| # From MIR to binaries |
| |
| All of the preceding chapters of this guide have one thing in common: |
| we never generated any executable machine code at all! |
| With this chapter, all of that changes. |
| |
| So far, |
| we've shown how the compiler can take raw source code in text format |
| and transform it into [MIR]. |
| We have also shown how the compiler does various |
| analyses on the code to detect things like type or lifetime errors. |
| Now, we will finally take the MIR and produce some executable machine code. |
| |
| [MIR]: ./mir/index.md |
| |
| > NOTE: This part of a compiler is often called the _backend_. |
| > The term is a bit overloaded because in the compiler source, |
| > it usually refers to the "codegen backend" (i.e.
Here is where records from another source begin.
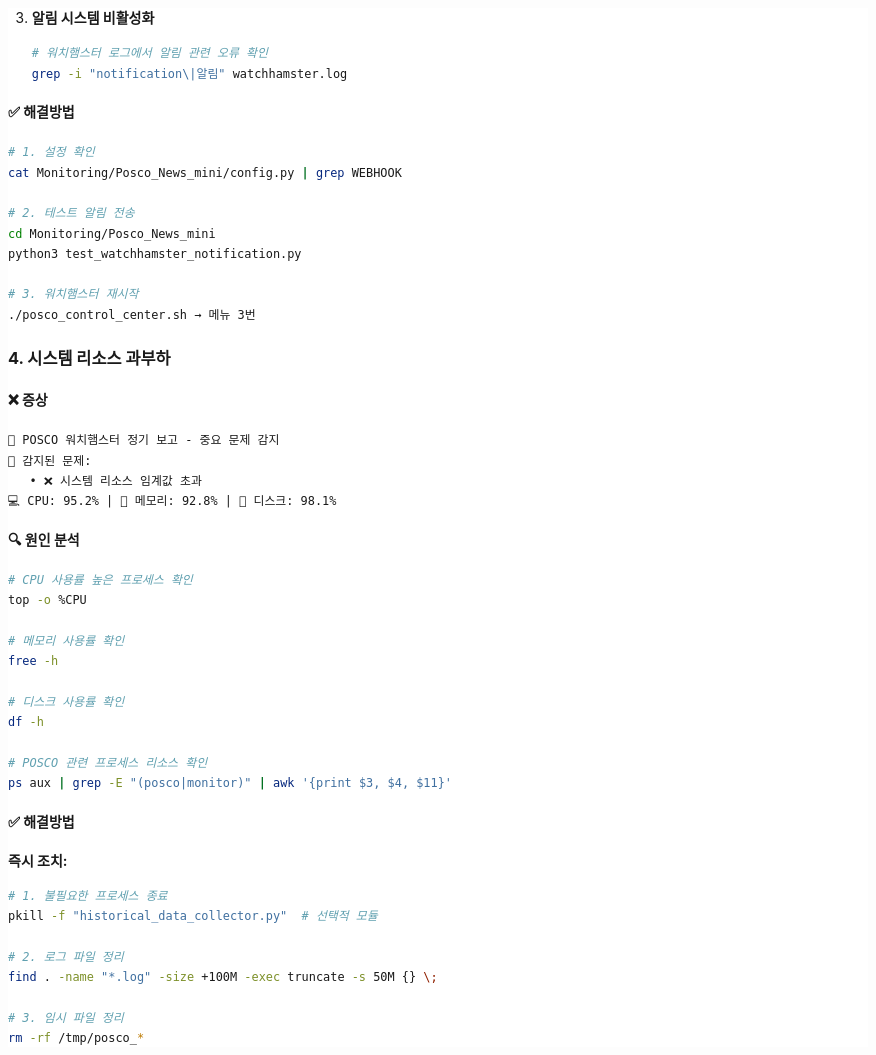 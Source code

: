 3. **알림 시스템 비활성화**
   ```bash
   # 워치햄스터 로그에서 알림 관련 오류 확인
   grep -i "notification\|알림" watchhamster.log
   ```

#### ✅ 해결방법
```bash
# 1. 설정 확인
cat Monitoring/Posco_News_mini/config.py | grep WEBHOOK

# 2. 테스트 알림 전송
cd Monitoring/Posco_News_mini
python3 test_watchhamster_notification.py

# 3. 워치햄스터 재시작
./posco_control_center.sh → 메뉴 3번
```

### 4. 시스템 리소스 과부하

#### ❌ 증상
```
🚨 POSCO 워치햄스터 정기 보고 - 중요 문제 감지
🚨 감지된 문제:
   • ❌ 시스템 리소스 임계값 초과
💻 CPU: 95.2% | 🧠 메모리: 92.8% | 💾 디스크: 98.1%
```

#### 🔍 원인 분석
```bash
# CPU 사용률 높은 프로세스 확인
top -o %CPU

# 메모리 사용률 확인
free -h

# 디스크 사용률 확인
df -h

# POSCO 관련 프로세스 리소스 확인
ps aux | grep -E "(posco|monitor)" | awk '{print $3, $4, $11}'
```

#### ✅ 해결방법

**즉시 조치:**
```bash
# 1. 불필요한 프로세스 종료
pkill -f "historical_data_collector.py"  # 선택적 모듈

# 2. 로그 파일 정리
find . -name "*.log" -size +100M -exec truncate -s 50M {} \;

# 3. 임시 파일 정리
rm -rf /tmp/posco_*
```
LLVM, Cranelift, or GCC). |
| > Usually, when you see the word "backend" in this part, |
| > we are referring to the "codegen backend". |
| |
| So what do we need to do? |
| |
| 1. First, we need to collect the set of things to generate code for. |
| In particular, |
| we need to find out which concrete types to substitute for generic ones, |
| since we need to generate code for the concrete types. |
| Generating code for the concrete types |
| (i.e. emitting a copy of the code for each concrete type) is called _monomorphization_, |
| so the process of collecting all the concrete types is called _monomorphization collection_. |
| 2. Next, we need to actually lower the MIR to a codegen IR |
| (usually LLVM IR) for each concrete type we collected. |
| 3. Finally, we need to invoke the codegen backend, |
| which runs a bunch of optimization passes, |
| generates executable code, |
| and links together an executable binary. |
| |
| [codegen1]: https://doc.rust-lang.org/nightly/nightly-rustc/rustc_codegen_ssa/base/fn.codegen_crate.html |
| |
| The code for codegen is actually a bit complex due to a few factors: |
| |
| - Support for multiple codegen backends (LLVM, Cranelift, and GCC). |
| We try to share as much backend code between them as possible, |
| so a lot of it is generic over the codegen implementation. |
| This means that there are often a lot of layers of abstraction. |
| - Codegen happens asynchronously in another thread for performance. |
| - The actual codegen is done by a third-party library (either of the 3 backends). |
| |
| Generally, the [`rustc_codegen_ssa`][ssa] crate contains backend-agnostic code, |
| while the [`rustc_codegen_llvm`][llvm] crate contains code specific to LLVM codegen. |
| |
| [ssa]: https://doc.rust-lang.org/nightly/nightly-rustc/rustc_codegen_ssa/index.html |
| [llvm]: https://doc.rust-lang.org/nightly/nightly-rustc/rustc_codegen_llvm/index.html |
| |
| At a very high level, the entry point is |
| [`rustc_codegen_ssa::base::codegen_crate`][codegen1]. |
| This function starts the process discussed in the rest of this chapter. |